**Brief:** In the data below, find every line with the string "current" and pull it out.

**Extracted records:**

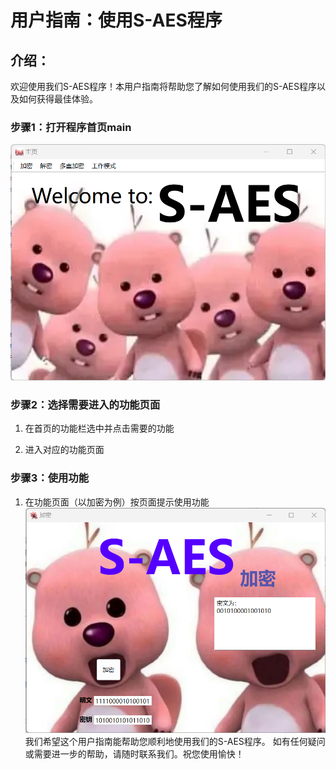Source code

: # 用户指南：使用S-AES程序
## 介绍：
欢迎使用我们S-AES程序！本用户指南将帮助您了解如何使用我们的S-AES程序以及如何获得最佳体验。

### 步骤1：打开程序首页main
![image](pic/0.png)
### 步骤2：选择需要进入的功能页面
1. 在首页的功能栏选中并点击需要的功能

2. 进入对应的功能页面 

### 步骤3：使用功能
1. 在功能页面（以加密为例）按页面提示使用功能
![image](pic/1.1.png)
我们希望这个用户指南能帮助您顺利地使用我们的S-AES程序。
如有任何疑问或需要进一步的帮助，请随时联系我们。祝您使用愉快！
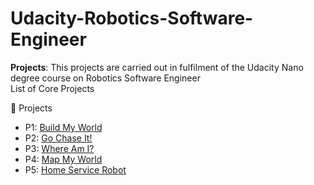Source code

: # Udacity-Robotics-Software-Engineer
**Projects**: 
  This projects are carried out in fulfilment of the Udacity Nano degree course on Robotics Software Engineer <br>
  List of Core Projects


<summary>🔨 Projects</summary>
  
- P1: [Build My World](P1)   
- P2: [Go Chase It!](P2)
- P3: [Where Am I?](P3)
- P4: [Map My World](P4)
- P5: [Home Service Robot](P5)
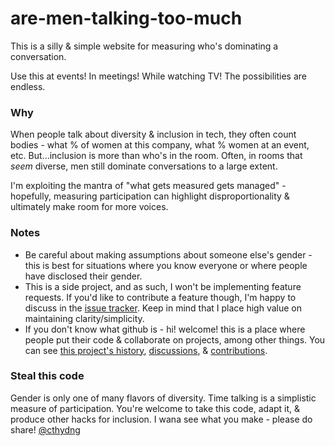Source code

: # are-men-talking-too-much

This is a silly & simple website for measuring who's dominating a conversation.

Use this at events! In meetings! While watching TV! The possibilities are endless.

### Why
When people talk about diversity & inclusion in tech, they often count bodies - what % of women at this company, what % women at an event, etc. But...inclusion is more than who's in the room. Often, in rooms that *seem* diverse, men still dominate conversations to a large extent.

I'm exploiting the mantra of "what gets measured gets managed" - hopefully, measuring participation can highlight disproportionality & ultimately make room for more voices.

### Notes
- Be careful about making assumptions about someone else's gender - this is best for situations where you know everyone or where people have disclosed their gender.
- This is a side project, and as such, I won't be implementing feature requests. If you'd like to contribute a feature though, I'm happy to discuss in the [issue tracker](https://github.com/cathydeng/are-men-talking-too-much/issues). Keep in mind that I place high value on maintaining clarity/simplicity.
- If you don't know what github is - hi! welcome! this is a place where people put their code & collaborate on projects, among other things. You can see [this project's history](https://github.com/cathydeng/are-men-talking-too-much/commits/master), [discussions](https://github.com/cathydeng/are-men-talking-too-much/issues), & [contributions](https://github.com/cathydeng/are-men-talking-too-much/pulls?utf8=%E2%9C%93&q=).

### Steal this code
Gender is only one of many flavors of diversity. Time talking is a simplistic measure of participation. You're welcome to take this code, adapt it, & produce other hacks for inclusion. I wana see what you make - please do share! [@cthydng](https://twitter.com/cthydng/)
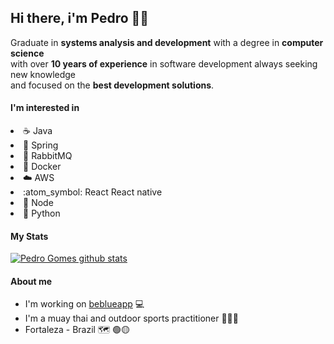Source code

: ## Hi there, i'm Pedro 👋🏼



<span style="font-family: sans-serif; font-size:2px;">

</span>
<p align="left"> 
  Graduate in <b>systems analysis and development</b> with a degree in <b>computer science</b> <br>
  with over <b>10 years of experience</b> in software development always seeking new knowledge<br> and focused on the <b>best development solutions</b>.
</p>


#### I'm interested in
  <li> ☕ Java<br>
  <li>🍃 Spring<br>
  <li>📨 RabbitMQ<br>
  <li>🐳 Docker<br>
  <li>☁️ AWS<br>
  <li>:atom_symbol: React React native<br>
  <li>🍃 Node<br>
  <li>🐍 Python<br>


#### My Stats

[![Pedro Gomes github stats](https://github-readme-stats.vercel.app/api?username=pehgomes&include_all_commits=true&count_private=true&show_icons=true&line_height=15&title_color=989898&icon_color=989898&text_color=989898&bg_color=ffffff)](https://github.com/pehgomes)

#### About me
- I'm working on [beblueapp](https://www.beblue.com.br/) 💻
- I'm a muay thai and outdoor sports practitioner 🥊🏃‍🚴‍
- Fortaleza - Brazil 🗺 🟢🟡
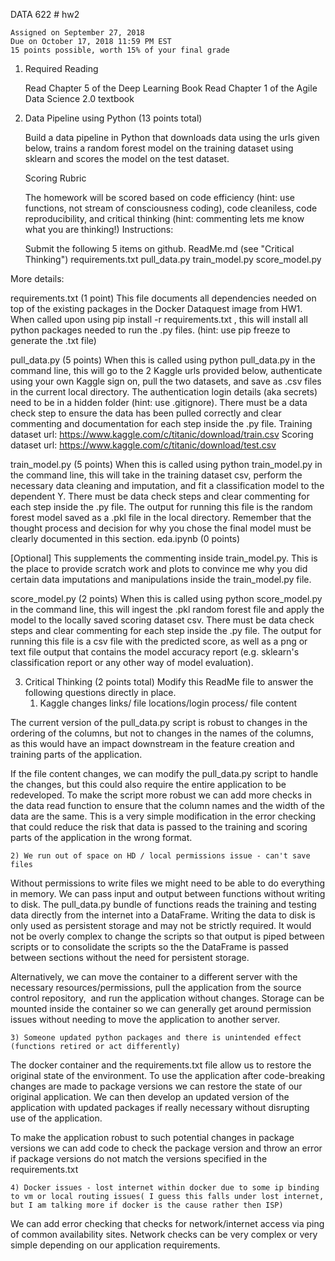 DATA 622 # hw2

	Assigned on September 27, 2018
	Due on October 17, 2018 11:59 PM EST
	15 points possible, worth 15% of your final grade

1. Required Reading

	Read Chapter 5 of the Deep Learning Book
	Read Chapter 1 of the Agile Data Science 2.0 textbook

2. Data Pipeline using Python (13 points total)

	Build a data pipeline in Python that downloads data using the urls given below, trains a random forest model on the training dataset using sklearn and scores the model on the test dataset.

	Scoring Rubric

	The homework will be scored based on code efficiency (hint: use functions, not stream of consciousness coding), code cleaniless, code reproducibility, and critical thinking (hint: commenting lets me know what you are thinking!)
Instructions:

	Submit the following 5 items on github.
	ReadMe.md (see "Critical Thinking")
	requirements.txt
	pull_data.py
	train_model.py
	score_model.py

More details:

requirements.txt (1 point)
This file documents all dependencies needed on top of the existing packages in the Docker Dataquest image from HW1. When called upon using pip install -r requirements.txt , this will install all python packages needed to run the .py files. (hint: use pip freeze to generate the .txt file)

pull_data.py (5 points)
When this is called using python pull_data.py in the command line, this will go to the 2 Kaggle urls provided below, authenticate using your own Kaggle sign on, pull the two datasets, and save as .csv files in the current local directory. The authentication login details (aka secrets) need to be in a hidden folder (hint: use .gitignore). There must be a data check step to ensure the data has been pulled correctly and clear commenting and documentation for each step inside the .py file.
	Training dataset url: https://www.kaggle.com/c/titanic/download/train.csv
	Scoring dataset url: https://www.kaggle.com/c/titanic/download/test.csv

train_model.py (5 points)
When this is called using python train_model.py in the command line, this will take in the training dataset csv, perform the necessary data cleaning and imputation, and fit a classification model to the dependent Y. There must be data check steps and clear commenting for each step inside the .py file. The output for running this file is the random forest model saved as a .pkl file in the local directory. Remember that the thought process and decision for why you chose the final model must be clearly documented in this section.
eda.ipynb (0 points)

[Optional] This supplements the commenting inside train_model.py. This is the place to provide scratch work and plots to convince me why you did certain data imputations and manipulations inside the train_model.py file.

score_model.py (2 points)
When this is called using python score_model.py in the command line, this will ingest the .pkl random forest file and apply the model to the locally saved scoring dataset csv. There must be data check steps and clear commenting for each step inside the .py file. The output for running this file is a csv file with the predicted score, as well as a png or text file output that contains the model accuracy report (e.g. sklearn's classification report or any other way of model evaluation).

3. Critical Thinking (2 points total)
Modify this ReadMe file to answer the following questions directly in place.
	1) Kaggle changes links/ file locations/login process/ file content

The current version of the pull_data.py script is robust to changes in the ordering of the columns, but not to changes in the names of the columns, as this would have an impact downstream in the feature creation and training parts of the application.

If the file content changes, we can modify the pull_data.py script to handle the changes, but this could also require the entire application to be redeveloped. To make the script more robust we can add more checks in the data read function to ensure that the column names and the width of the data are the same. This is a very simple modification in the error checking that could reduce the risk that data is passed to the training and scoring parts of the application in the wrong format. 

	2) We run out of space on HD / local permissions issue - can't save files

Without permissions to write files we might need to be able to do everything in memory. We can pass input and output between functions without writing to disk. The pull_data.py bundle of functions reads the training and testing data directly from the internet into a DataFrame. Writing the data to disk is only used as persistent storage and may not be strictly required. It would not be overly complex to change the scripts so that output is piped between scripts or to consolidate the scripts so the the DataFrame is passed between sections without the need for persistent storage.

Alternatively, we can move the container to a different server with the necessary resources/permissions, pull the application from the source control repository,  and run the application without changes. Storage can be mounted inside the container so we can generally get around permission issues without needing to move the application to another server.


	3) Someone updated python packages and there is unintended effect (functions retired or act differently)

The docker container and the requirements.txt file allow us to restore the original state of the environment. To use the application  after code-breaking changes are made to package versions we can restore the state of our original application. We can then develop an updated version of the application with updated packages if really necessary without disrupting use of the application.

To make the application robust to such potential changes in package versions we can add code to check the package version and throw an error if package versions do not match the versions specified in the requirements.txt

	4) Docker issues - lost internet within docker due to some ip binding to vm or local routing issues( I guess this falls under lost internet, but I am talking more if docker is the cause rather then ISP)

We can add error checking that checks for network/internet access via ping of common availability sites. Network checks can be very complex or very simple depending on our application requirements.

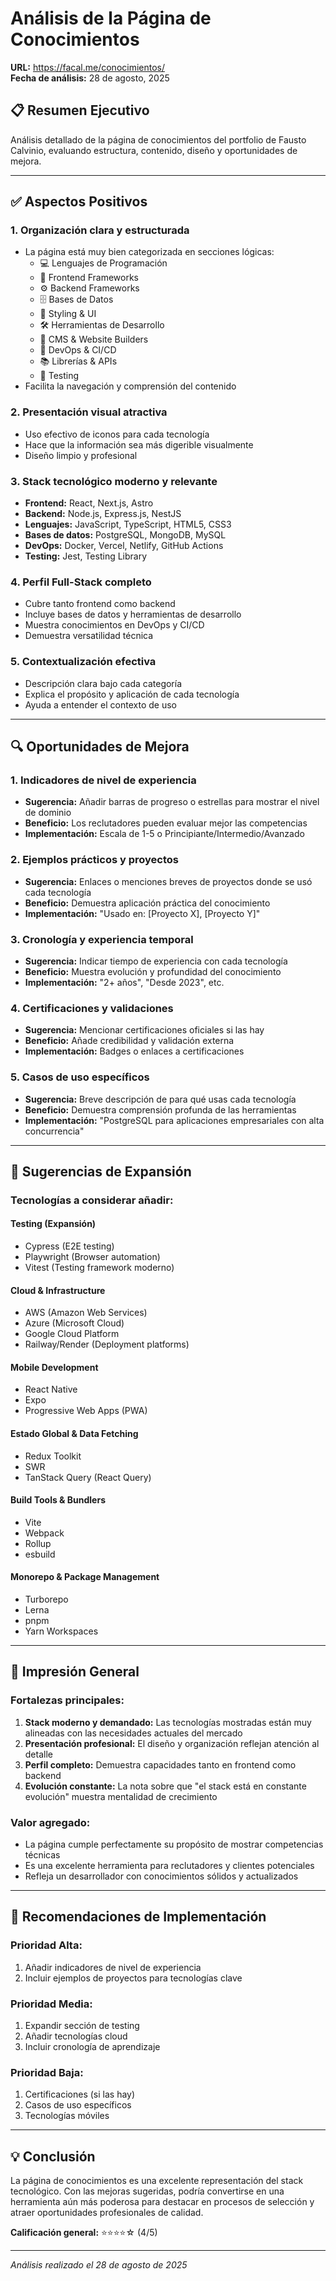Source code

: # Análisis de la Página de Conocimientos
**URL:** https://facal.me/conocimientos/  
**Fecha de análisis:** 28 de agosto, 2025

## 📋 Resumen Ejecutivo

Análisis detallado de la página de conocimientos del portfolio de Fausto Calvinio, evaluando estructura, contenido, diseño y oportunidades de mejora.

---

## ✅ Aspectos Positivos

### 1. **Organización clara y estructurada**
- La página está muy bien categorizada en secciones lógicas:
  - 💻 Lenguajes de Programación
  - 🎨 Frontend Frameworks
  - ⚙️ Backend Frameworks
  - 🗄️ Bases de Datos
  - 🎨 Styling & UI
  - 🛠️ Herramientas de Desarrollo
  - 📝 CMS & Website Builders
  - 🚀 DevOps & CI/CD
  - 📚 Librerías & APIs
  - 🧪 Testing
- Facilita la navegación y comprensión del contenido

### 2. **Presentación visual atractiva**
- Uso efectivo de iconos para cada tecnología
- Hace que la información sea más digerible visualmente
- Diseño limpio y profesional

### 3. **Stack tecnológico moderno y relevante**
- **Frontend:** React, Next.js, Astro
- **Backend:** Node.js, Express.js, NestJS
- **Lenguajes:** JavaScript, TypeScript, HTML5, CSS3
- **Bases de datos:** PostgreSQL, MongoDB, MySQL
- **DevOps:** Docker, Vercel, Netlify, GitHub Actions
- **Testing:** Jest, Testing Library

### 4. **Perfil Full-Stack completo**
- Cubre tanto frontend como backend
- Incluye bases de datos y herramientas de desarrollo
- Muestra conocimientos en DevOps y CI/CD
- Demuestra versatilidad técnica

### 5. **Contextualización efectiva**
- Descripción clara bajo cada categoría
- Explica el propósito y aplicación de cada tecnología
- Ayuda a entender el contexto de uso

---

## 🔍 Oportunidades de Mejora

### 1. **Indicadores de nivel de experiencia**
- **Sugerencia:** Añadir barras de progreso o estrellas para mostrar el nivel de dominio
- **Beneficio:** Los reclutadores pueden evaluar mejor las competencias
- **Implementación:** Escala de 1-5 o Principiante/Intermedio/Avanzado

### 2. **Ejemplos prácticos y proyectos**
- **Sugerencia:** Enlaces o menciones breves de proyectos donde se usó cada tecnología
- **Beneficio:** Demuestra aplicación práctica del conocimiento
- **Implementación:** "Usado en: [Proyecto X], [Proyecto Y]"

### 3. **Cronología y experiencia temporal**
- **Sugerencia:** Indicar tiempo de experiencia con cada tecnología
- **Beneficio:** Muestra evolución y profundidad del conocimiento
- **Implementación:** "2+ años", "Desde 2023", etc.

### 4. **Certificaciones y validaciones**
- **Sugerencia:** Mencionar certificaciones oficiales si las hay
- **Beneficio:** Añade credibilidad y validación externa
- **Implementación:** Badges o enlaces a certificaciones

### 5. **Casos de uso específicos**
- **Sugerencia:** Breve descripción de para qué usas cada tecnología
- **Beneficio:** Demuestra comprensión profunda de las herramientas
- **Implementación:** "PostgreSQL para aplicaciones empresariales con alta concurrencia"

---

## 🎯 Sugerencias de Expansión

### Tecnologías a considerar añadir:

#### **Testing (Expansión)**
- Cypress (E2E testing)
- Playwright (Browser automation)
- Vitest (Testing framework moderno)

#### **Cloud & Infrastructure**
- AWS (Amazon Web Services)
- Azure (Microsoft Cloud)
- Google Cloud Platform
- Railway/Render (Deployment platforms)

#### **Mobile Development**
- React Native
- Expo
- Progressive Web Apps (PWA)

#### **Estado Global & Data Fetching**
- Redux Toolkit
- SWR
- TanStack Query (React Query)

#### **Build Tools & Bundlers**
- Vite
- Webpack
- Rollup
- esbuild

#### **Monorepo & Package Management**
- Turborepo
- Lerna
- pnpm
- Yarn Workspaces

---

## 🌟 Impresión General

### Fortalezas principales:
1. **Stack moderno y demandado:** Las tecnologías mostradas están muy alineadas con las necesidades actuales del mercado
2. **Presentación profesional:** El diseño y organización reflejan atención al detalle
3. **Perfil completo:** Demuestra capacidades tanto en frontend como backend
4. **Evolución constante:** La nota sobre que "el stack está en constante evolución" muestra mentalidad de crecimiento

### Valor agregado:
- La página cumple perfectamente su propósito de mostrar competencias técnicas
- Es una excelente herramienta para reclutadores y clientes potenciales
- Refleja un desarrollador con conocimientos sólidos y actualizados

---

## 📝 Recomendaciones de Implementación

### Prioridad Alta:
1. Añadir indicadores de nivel de experiencia
2. Incluir ejemplos de proyectos para tecnologías clave

### Prioridad Media:
1. Expandir sección de testing
2. Añadir tecnologías cloud
3. Incluir cronología de aprendizaje

### Prioridad Baja:
1. Certificaciones (si las hay)
2. Casos de uso específicos
3. Tecnologías móviles

---

## 💡 Conclusión

La página de conocimientos es una excelente representación del stack tecnológico. Con las mejoras sugeridas, podría convertirse en una herramienta aún más poderosa para destacar en procesos de selección y atraer oportunidades profesionales de calidad.

**Calificación general:** ⭐⭐⭐⭐☆ (4/5)

---

*Análisis realizado el 28 de agosto de 2025*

**Exercise output:**
When this is called using python pull_data.py in the command line, this will go to the 2 Kaggle urls provided below, authenticate using your own Kaggle sign on, pull the two datasets, and save as .csv files in the current local directory. The authentication login details (aka secrets) need to be in a hidden folder (hint: use .gitignore). There must be a data check step to ensure the data has been pulled correctly and clear commenting and documentation for each step inside the .py file.
The current version of the pull_data.py script is robust to changes in the ordering of the columns, but not to changes in the names of the columns, as this would have an impact downstream in the feature creation and training parts of the application.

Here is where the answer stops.